** ACTION ITEM **
Every line in the data below from the one containing "long did it" down to the one containing "When a person has a positive", both included, must be retyped exactly; no other line is to appear.

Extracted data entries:
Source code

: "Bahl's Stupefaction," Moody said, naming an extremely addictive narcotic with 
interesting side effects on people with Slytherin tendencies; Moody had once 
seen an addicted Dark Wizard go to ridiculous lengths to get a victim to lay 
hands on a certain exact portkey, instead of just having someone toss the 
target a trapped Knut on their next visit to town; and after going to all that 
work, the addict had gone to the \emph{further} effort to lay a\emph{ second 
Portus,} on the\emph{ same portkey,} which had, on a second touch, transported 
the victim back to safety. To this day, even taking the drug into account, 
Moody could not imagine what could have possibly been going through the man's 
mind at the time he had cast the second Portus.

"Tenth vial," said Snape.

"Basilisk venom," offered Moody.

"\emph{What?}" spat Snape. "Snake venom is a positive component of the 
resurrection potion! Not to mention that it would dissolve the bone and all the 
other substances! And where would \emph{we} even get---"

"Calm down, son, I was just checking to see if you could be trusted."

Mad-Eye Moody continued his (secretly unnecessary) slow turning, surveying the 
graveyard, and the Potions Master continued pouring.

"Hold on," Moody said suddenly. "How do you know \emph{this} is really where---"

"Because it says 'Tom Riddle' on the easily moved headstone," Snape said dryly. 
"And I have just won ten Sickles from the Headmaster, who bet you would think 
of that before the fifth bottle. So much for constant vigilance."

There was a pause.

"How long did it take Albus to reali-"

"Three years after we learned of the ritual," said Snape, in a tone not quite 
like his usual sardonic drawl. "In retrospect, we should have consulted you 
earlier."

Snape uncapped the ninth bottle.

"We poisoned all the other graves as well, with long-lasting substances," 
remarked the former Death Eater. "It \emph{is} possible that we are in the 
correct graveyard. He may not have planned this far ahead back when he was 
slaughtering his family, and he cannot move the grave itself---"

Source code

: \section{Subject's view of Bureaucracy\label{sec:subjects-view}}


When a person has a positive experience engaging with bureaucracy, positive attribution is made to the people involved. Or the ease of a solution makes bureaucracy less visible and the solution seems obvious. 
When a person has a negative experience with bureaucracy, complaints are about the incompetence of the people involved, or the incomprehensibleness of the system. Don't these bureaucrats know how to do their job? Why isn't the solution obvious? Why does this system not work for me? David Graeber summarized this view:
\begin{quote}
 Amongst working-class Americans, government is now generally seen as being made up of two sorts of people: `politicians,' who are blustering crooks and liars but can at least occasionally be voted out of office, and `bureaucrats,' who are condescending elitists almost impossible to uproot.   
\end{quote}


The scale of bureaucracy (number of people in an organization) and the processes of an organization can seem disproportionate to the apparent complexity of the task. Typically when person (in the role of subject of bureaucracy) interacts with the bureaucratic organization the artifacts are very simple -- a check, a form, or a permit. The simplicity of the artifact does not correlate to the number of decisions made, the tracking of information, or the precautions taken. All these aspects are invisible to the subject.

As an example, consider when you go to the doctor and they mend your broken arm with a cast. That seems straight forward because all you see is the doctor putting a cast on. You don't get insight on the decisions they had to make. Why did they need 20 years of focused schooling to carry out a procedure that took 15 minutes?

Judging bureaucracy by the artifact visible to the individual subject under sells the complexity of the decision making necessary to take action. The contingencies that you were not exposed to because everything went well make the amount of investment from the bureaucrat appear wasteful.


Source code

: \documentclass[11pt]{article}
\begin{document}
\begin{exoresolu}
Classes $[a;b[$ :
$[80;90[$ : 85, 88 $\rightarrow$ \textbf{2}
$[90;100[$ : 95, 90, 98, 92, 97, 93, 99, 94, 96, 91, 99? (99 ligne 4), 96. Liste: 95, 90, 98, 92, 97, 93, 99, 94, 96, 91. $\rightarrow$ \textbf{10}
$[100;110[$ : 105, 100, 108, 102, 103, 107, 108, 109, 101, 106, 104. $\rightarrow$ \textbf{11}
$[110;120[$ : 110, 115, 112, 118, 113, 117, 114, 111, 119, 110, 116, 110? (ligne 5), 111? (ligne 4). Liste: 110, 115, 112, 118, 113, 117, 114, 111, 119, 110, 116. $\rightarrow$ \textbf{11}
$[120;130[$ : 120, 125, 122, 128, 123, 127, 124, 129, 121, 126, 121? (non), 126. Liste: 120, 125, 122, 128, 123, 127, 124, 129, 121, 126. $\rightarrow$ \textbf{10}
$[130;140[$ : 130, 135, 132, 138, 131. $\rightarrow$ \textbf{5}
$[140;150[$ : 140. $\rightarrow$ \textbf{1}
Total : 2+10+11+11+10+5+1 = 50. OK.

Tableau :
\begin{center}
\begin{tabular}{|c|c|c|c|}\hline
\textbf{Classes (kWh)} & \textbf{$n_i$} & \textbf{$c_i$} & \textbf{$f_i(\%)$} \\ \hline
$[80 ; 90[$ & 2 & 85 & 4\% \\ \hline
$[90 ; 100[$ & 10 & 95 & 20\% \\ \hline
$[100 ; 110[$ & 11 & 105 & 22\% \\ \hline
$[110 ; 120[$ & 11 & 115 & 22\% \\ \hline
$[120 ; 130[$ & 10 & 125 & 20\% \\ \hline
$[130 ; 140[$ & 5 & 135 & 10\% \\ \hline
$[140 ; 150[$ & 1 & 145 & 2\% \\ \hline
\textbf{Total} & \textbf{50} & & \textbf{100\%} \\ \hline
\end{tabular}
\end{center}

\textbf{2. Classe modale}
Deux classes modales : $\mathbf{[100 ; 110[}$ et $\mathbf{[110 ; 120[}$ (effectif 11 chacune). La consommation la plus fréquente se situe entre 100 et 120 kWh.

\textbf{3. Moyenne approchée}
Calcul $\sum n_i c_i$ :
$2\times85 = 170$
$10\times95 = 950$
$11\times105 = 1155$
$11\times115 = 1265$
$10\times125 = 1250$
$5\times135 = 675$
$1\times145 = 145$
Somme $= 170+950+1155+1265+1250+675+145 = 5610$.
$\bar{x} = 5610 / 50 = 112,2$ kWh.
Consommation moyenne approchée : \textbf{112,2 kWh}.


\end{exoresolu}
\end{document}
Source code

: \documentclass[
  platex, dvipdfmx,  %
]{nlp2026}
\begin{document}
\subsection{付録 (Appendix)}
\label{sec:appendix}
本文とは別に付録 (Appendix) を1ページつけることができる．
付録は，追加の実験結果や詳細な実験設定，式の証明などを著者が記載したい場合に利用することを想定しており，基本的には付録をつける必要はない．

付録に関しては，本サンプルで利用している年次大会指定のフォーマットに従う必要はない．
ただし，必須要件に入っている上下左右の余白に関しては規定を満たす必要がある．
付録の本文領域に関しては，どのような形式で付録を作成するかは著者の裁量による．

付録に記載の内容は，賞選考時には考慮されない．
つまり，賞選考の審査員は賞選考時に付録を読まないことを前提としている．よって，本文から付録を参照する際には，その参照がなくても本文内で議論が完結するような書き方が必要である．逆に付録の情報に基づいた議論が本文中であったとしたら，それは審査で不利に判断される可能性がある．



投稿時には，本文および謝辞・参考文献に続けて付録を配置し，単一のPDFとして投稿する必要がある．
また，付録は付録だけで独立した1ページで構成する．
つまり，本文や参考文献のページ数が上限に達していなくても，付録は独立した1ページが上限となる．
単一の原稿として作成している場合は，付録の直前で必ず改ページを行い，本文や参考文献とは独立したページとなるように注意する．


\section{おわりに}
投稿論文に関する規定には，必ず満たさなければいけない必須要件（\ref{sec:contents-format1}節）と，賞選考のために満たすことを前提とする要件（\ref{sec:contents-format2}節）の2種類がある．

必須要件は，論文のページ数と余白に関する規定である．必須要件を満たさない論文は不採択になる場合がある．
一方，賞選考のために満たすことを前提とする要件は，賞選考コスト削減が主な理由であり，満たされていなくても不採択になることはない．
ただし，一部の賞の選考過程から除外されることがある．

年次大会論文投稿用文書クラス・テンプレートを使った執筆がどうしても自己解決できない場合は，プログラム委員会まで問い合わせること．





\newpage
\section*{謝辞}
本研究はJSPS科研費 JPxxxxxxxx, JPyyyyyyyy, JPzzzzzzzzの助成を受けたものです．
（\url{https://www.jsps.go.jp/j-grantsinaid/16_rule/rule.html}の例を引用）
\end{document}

** THE ANSWER **
"How long did it take Albus to reali-"

"Three years after we learned of the ritual," said Snape, in a tone not quite 
like his usual sardonic drawl. "In retrospect, we should have consulted you 
earlier."

Snape uncapped the ninth bottle.

"We poisoned all the other graves as well, with long-lasting substances," 
remarked the former Death Eater. "It \emph{is} possible that we are in the 
correct graveyard. He may not have planned this far ahead back when he was 
slaughtering his family, and he cannot move the grave itself---"

Source code

: \section{Subject's view of Bureaucracy\label{sec:subjects-view}}


When a person has a positive experience engaging with bureaucracy, positive attribution is made to the people involved. Or the ease of a solution makes bureaucracy less visible and the solution seems obvious. 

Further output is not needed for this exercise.